Many middleware don't add their own backpressure, and simply delegate to the wrapped service's poll_ready implementation. However, backpressure in middleware does enable some interesting use cases, such as various kinds of rate limiting, load balancing, and auto scaling.

Since you never know exactly which middleware a Service might consist of, it is important to not forget about poll_ready.

With all this in place, the most common way to call a service is:

use tower::{
    Service,
    // for the `ready` method
    ServiceExt,
};

let response = service
    // wait for the service to have capacity
    .ready().await?
    // send the request
    .call(request).await?;
— David Pedersen (@davidpdrsn)

Footnotes

1: There has been some discussion around whether call should take Pin<&mut Self> or not, but so far we've decided to go with a plain &mut self which means handlers (ahem, services) must be Unpin.

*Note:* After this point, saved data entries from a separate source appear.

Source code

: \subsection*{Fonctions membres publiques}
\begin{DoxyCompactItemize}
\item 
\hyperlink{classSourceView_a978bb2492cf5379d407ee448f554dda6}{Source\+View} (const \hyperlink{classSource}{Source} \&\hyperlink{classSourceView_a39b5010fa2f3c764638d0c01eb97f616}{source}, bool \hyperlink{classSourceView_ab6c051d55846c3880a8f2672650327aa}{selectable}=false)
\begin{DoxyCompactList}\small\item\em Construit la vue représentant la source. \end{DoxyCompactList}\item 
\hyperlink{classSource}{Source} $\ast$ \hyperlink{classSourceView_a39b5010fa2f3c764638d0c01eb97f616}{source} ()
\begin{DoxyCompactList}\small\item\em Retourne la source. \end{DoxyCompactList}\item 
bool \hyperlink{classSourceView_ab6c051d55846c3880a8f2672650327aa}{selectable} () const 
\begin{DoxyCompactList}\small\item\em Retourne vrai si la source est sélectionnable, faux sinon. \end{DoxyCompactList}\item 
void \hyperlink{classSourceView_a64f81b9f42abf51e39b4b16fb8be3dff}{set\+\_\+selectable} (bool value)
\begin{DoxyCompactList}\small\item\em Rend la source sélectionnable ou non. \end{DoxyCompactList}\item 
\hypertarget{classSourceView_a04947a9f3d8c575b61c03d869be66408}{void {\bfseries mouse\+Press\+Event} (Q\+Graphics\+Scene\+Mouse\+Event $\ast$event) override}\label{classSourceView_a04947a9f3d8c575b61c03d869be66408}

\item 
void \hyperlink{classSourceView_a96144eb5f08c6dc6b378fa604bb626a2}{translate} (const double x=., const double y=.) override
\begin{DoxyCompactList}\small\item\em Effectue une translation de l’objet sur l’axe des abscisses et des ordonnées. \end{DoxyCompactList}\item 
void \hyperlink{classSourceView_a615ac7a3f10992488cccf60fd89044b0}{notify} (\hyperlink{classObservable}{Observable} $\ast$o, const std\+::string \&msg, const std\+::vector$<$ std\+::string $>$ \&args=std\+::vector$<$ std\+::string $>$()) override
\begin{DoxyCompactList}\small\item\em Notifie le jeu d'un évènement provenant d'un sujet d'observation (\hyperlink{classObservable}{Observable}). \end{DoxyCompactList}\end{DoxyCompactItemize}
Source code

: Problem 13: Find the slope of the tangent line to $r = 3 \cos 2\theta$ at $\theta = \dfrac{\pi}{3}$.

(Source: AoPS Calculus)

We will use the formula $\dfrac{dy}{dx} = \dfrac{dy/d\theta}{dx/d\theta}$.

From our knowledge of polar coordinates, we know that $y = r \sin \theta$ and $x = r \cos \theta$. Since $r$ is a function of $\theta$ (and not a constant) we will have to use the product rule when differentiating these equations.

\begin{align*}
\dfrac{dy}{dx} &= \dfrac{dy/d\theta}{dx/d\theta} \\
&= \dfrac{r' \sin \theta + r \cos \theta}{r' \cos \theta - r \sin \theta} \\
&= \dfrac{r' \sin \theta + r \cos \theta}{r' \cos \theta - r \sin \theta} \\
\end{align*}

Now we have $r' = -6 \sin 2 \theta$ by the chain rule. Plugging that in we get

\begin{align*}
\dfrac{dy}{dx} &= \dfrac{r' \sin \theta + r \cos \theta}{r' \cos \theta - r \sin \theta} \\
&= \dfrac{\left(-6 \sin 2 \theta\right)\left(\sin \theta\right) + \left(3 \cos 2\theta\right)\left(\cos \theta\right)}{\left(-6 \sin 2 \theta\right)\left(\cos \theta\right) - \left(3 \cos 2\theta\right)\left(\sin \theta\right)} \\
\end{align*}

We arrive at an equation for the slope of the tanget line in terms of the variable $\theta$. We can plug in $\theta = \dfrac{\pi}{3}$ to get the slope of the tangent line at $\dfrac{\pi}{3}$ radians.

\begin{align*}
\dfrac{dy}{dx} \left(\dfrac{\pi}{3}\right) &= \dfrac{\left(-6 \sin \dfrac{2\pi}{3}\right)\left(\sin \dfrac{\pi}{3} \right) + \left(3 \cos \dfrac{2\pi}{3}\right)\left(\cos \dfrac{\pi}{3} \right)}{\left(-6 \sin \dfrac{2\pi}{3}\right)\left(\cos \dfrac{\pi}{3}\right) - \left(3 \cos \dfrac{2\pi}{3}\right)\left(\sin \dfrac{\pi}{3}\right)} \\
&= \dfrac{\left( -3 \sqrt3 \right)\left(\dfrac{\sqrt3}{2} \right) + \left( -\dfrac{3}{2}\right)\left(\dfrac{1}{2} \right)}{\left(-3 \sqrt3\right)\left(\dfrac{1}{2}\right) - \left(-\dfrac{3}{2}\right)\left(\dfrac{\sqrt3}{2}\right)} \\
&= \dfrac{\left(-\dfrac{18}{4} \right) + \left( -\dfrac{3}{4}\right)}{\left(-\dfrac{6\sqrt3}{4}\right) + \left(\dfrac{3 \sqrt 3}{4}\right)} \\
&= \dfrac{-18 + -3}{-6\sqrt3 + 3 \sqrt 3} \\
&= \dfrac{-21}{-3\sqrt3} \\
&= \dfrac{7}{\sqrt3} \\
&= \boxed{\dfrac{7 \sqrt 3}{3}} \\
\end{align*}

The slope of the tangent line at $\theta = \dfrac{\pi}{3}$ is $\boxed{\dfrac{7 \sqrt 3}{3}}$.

In practice that is rarely an issue. More details here.

2: To be a bit more precise, the reason this requires the response future to be 'static is that writing Box<dyn Future> actually becomes Box<dyn Future + 'static>, which the anonymous lifetime in fn call(&'_ mut self, ...) doesn't satisfy. In the future, the Rust compiler team plans to add a feature called generic associated types which will let us get around this. Generic associated types will allow us to define the response future as type Future<'a>, and call as fn call<'a>(&'a mut self, ...) -> Self::Future<'a> but for now response futures must be 'static.